• WORK TO COMPLETE
Copy each entry precisely as written, and do not carry over the pictures.
[Start of Attachment]
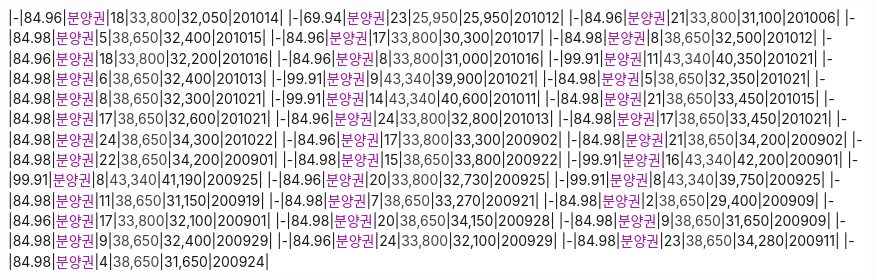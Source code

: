 |-|84.96|<span style="color:#9C11A5">분양권</span>|18|<span style="color:#444444">33,800</span>|32,050|201014|
|-|69.94|<span style="color:#9C11A5">분양권</span>|23|<span style="color:#444444">25,950</span>|25,950|201012|
|-|84.96|<span style="color:#9C11A5">분양권</span>|21|<span style="color:#444444">33,800</span>|31,100|201006|
|-|84.98|<span style="color:#9C11A5">분양권</span>|5|<span style="color:#444444">38,650</span>|32,400|201015|
|-|84.96|<span style="color:#9C11A5">분양권</span>|17|<span style="color:#444444">33,800</span>|30,300|201017|
|-|84.98|<span style="color:#9C11A5">분양권</span>|8|<span style="color:#444444">38,650</span>|32,500|201012|
|-|84.96|<span style="color:#9C11A5">분양권</span>|18|<span style="color:#444444">33,800</span>|32,200|201016|
|-|84.96|<span style="color:#9C11A5">분양권</span>|8|<span style="color:#444444">33,800</span>|31,000|201016|
|-|99.91|<span style="color:#9C11A5">분양권</span>|11|<span style="color:#444444">43,340</span>|40,350|201021|
|-|84.98|<span style="color:#9C11A5">분양권</span>|6|<span style="color:#444444">38,650</span>|32,400|201013|
|-|99.91|<span style="color:#9C11A5">분양권</span>|9|<span style="color:#444444">43,340</span>|39,900|201021|
|-|84.98|<span style="color:#9C11A5">분양권</span>|5|<span style="color:#444444">38,650</span>|32,350|201021|
|-|84.98|<span style="color:#9C11A5">분양권</span>|8|<span style="color:#444444">38,650</span>|32,300|201021|
|-|99.91|<span style="color:#9C11A5">분양권</span>|14|<span style="color:#444444">43,340</span>|40,600|201011|
|-|84.98|<span style="color:#9C11A5">분양권</span>|21|<span style="color:#444444">38,650</span>|33,450|201015|
|-|84.98|<span style="color:#9C11A5">분양권</span>|17|<span style="color:#444444">38,650</span>|32,600|201021|
|-|84.96|<span style="color:#9C11A5">분양권</span>|24|<span style="color:#444444">33,800</span>|32,800|201013|
|-|84.98|<span style="color:#9C11A5">분양권</span>|17|<span style="color:#444444">38,650</span>|33,450|201021|
|-|84.98|<span style="color:#9C11A5">분양권</span>|24|<span style="color:#444444">38,650</span>|34,300|201022|
|-|84.96|<span style="color:#9C11A5">분양권</span>|17|<span style="color:#444444">33,800</span>|33,300|200902|
|-|84.98|<span style="color:#9C11A5">분양권</span>|21|<span style="color:#444444">38,650</span>|34,200|200902|
|-|84.98|<span style="color:#9C11A5">분양권</span>|22|<span style="color:#444444">38,650</span>|34,200|200901|
|-|84.98|<span style="color:#9C11A5">분양권</span>|15|<span style="color:#444444">38,650</span>|33,800|200922|
|-|99.91|<span style="color:#9C11A5">분양권</span>|16|<span style="color:#444444">43,340</span>|42,200|200901|
|-|99.91|<span style="color:#9C11A5">분양권</span>|8|<span style="color:#444444">43,340</span>|41,190|200925|
|-|84.96|<span style="color:#9C11A5">분양권</span>|20|<span style="color:#444444">33,800</span>|32,730|200925|
|-|99.91|<span style="color:#9C11A5">분양권</span>|8|<span style="color:#444444">43,340</span>|39,750|200925|
|-|84.98|<span style="color:#9C11A5">분양권</span>|11|<span style="color:#444444">38,650</span>|31,150|200919|
|-|84.98|<span style="color:#9C11A5">분양권</span>|7|<span style="color:#444444">38,650</span>|33,270|200921|
|-|84.98|<span style="color:#9C11A5">분양권</span>|2|<span style="color:#444444">38,650</span>|29,400|200909|
|-|84.96|<span style="color:#9C11A5">분양권</span>|17|<span style="color:#444444">33,800</span>|32,100|200901|
|-|84.98|<span style="color:#9C11A5">분양권</span>|20|<span style="color:#444444">38,650</span>|34,150|200928|
|-|84.98|<span style="color:#9C11A5">분양권</span>|9|<span style="color:#444444">38,650</span>|31,650|200909|
|-|84.98|<span style="color:#9C11A5">분양권</span>|9|<span style="color:#444444">38,650</span>|32,400|200929|
|-|84.96|<span style="color:#9C11A5">분양권</span>|24|<span style="color:#444444">33,800</span>|32,100|200929|
|-|84.98|<span style="color:#9C11A5">분양권</span>|23|<span style="color:#444444">38,650</span>|34,280|200911|
|-|84.98|<span style="color:#9C11A5">분양권</span>|4|<span style="color:#444444">38,650</span>|31,650|200924|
[End of Attachment]
• EXERCISE OUTPUT
Source code

: |-|84.96|<span style="color:#9C11A5">분양권</span>|18|<span style="color:#444444">33,800</span>|32,050|201014|
|-|69.94|<span style="color:#9C11A5">분양권</span>|23|<span style="color:#444444">25,950</span>|25,950|201012|
|-|84.96|<span style="color:#9C11A5">분양권</span>|21|<span style="color:#444444">33,800</span>|31,100|201006|
|-|84.98|<span style="color:#9C11A5">분양권</span>|5|<span style="color:#444444">38,650</span>|32,400|201015|
|-|84.96|<span style="color:#9C11A5">분양권</span>|17|<span style="color:#444444">33,800</span>|30,300|201017|
|-|84.98|<span style="color:#9C11A5">분양권</span>|8|<span style="color:#444444">38,650</span>|32,500|201012|
|-|84.96|<span style="color:#9C11A5">분양권</span>|18|<span style="color:#444444">33,800</span>|32,200|201016|
|-|84.96|<span style="color:#9C11A5">분양권</span>|8|<span style="color:#444444">33,800</span>|31,000|201016|
|-|99.91|<span style="color:#9C11A5">분양권</span>|11|<span style="color:#444444">43,340</span>|40,350|201021|
|-|84.98|<span style="color:#9C11A5">분양권</span>|6|<span style="color:#444444">38,650</span>|32,400|201013|
|-|99.91|<span style="color:#9C11A5">분양권</span>|9|<span style="color:#444444">43,340</span>|39,900|201021|
|-|84.98|<span style="color:#9C11A5">분양권</span>|5|<span style="color:#444444">38,650</span>|32,350|201021|
|-|84.98|<span style="color:#9C11A5">분양권</span>|8|<span style="color:#444444">38,650</span>|32,300|201021|
|-|99.91|<span style="color:#9C11A5">분양권</span>|14|<span style="color:#444444">43,340</span>|40,600|201011|
|-|84.98|<span style="color:#9C11A5">분양권</span>|21|<span style="color:#444444">38,650</span>|33,450|201015|
|-|84.98|<span style="color:#9C11A5">분양권</span>|17|<span style="color:#444444">38,650</span>|32,600|201021|
|-|84.96|<span style="color:#9C11A5">분양권</span>|24|<span style="color:#444444">33,800</span>|32,800|201013|
|-|84.98|<span style="color:#9C11A5">분양권</span>|17|<span style="color:#444444">38,650</span>|33,450|201021|
|-|84.98|<span style="color:#9C11A5">분양권</span>|24|<span style="color:#444444">38,650</span>|34,300|201022|
|-|84.96|<span style="color:#9C11A5">분양권</span>|17|<span style="color:#444444">33,800</span>|33,300|200902|
|-|84.98|<span style="color:#9C11A5">분양권</span>|21|<span style="color:#444444">38,650</span>|34,200|200902|
|-|84.98|<span style="color:#9C11A5">분양권</span>|22|<span style="color:#444444">38,650</span>|34,200|200901|
|-|84.98|<span style="color:#9C11A5">분양권</span>|15|<span style="color:#444444">38,650</span>|33,800|200922|
|-|99.91|<span style="color:#9C11A5">분양권</span>|16|<span style="color:#444444">43,340</span>|42,200|200901|
|-|99.91|<span style="color:#9C11A5">분양권</span>|8|<span style="color:#444444">43,340</span>|41,190|200925|
|-|84.96|<span style="color:#9C11A5">분양권</span>|20|<span style="color:#444444">33,800</span>|32,730|200925|
|-|99.91|<span style="color:#9C11A5">분양권</span>|8|<span style="color:#444444">43,340</span>|39,750|200925|
|-|84.98|<span style="color:#9C11A5">분양권</span>|11|<span style="color:#444444">38,650</span>|31,150|200919|
|-|84.98|<span style="color:#9C11A5">분양권</span>|7|<span style="color:#444444">38,650</span>|33,270|200921|
|-|84.98|<span style="color:#9C11A5">분양권</span>|2|<span style="color:#444444">38,650</span>|29,400|200909|
|-|84.96|<span style="color:#9C11A5">분양권</span>|17|<span style="color:#444444">33,800</span>|32,100|200901|
|-|84.98|<span style="color:#9C11A5">분양권</span>|20|<span style="color:#444444">38,650</span>|34,150|200928|
|-|84.98|<span style="color:#9C11A5">분양권</span>|9|<span style="color:#444444">38,650</span>|31,650|200909|
|-|84.98|<span style="color:#9C11A5">분양권</span>|9|<span style="color:#444444">38,650</span>|32,400|200929|
|-|84.96|<span style="color:#9C11A5">분양권</span>|24|<span style="color:#444444">33,800</span>|32,100|200929|
|-|84.98|<span style="color:#9C11A5">분양권</span>|23|<span style="color:#444444">38,650</span>|34,280|200911|
|-|84.98|<span style="color:#9C11A5">분양권</span>|4|<span style="color:#444444">38,650</span>|31,650|200924|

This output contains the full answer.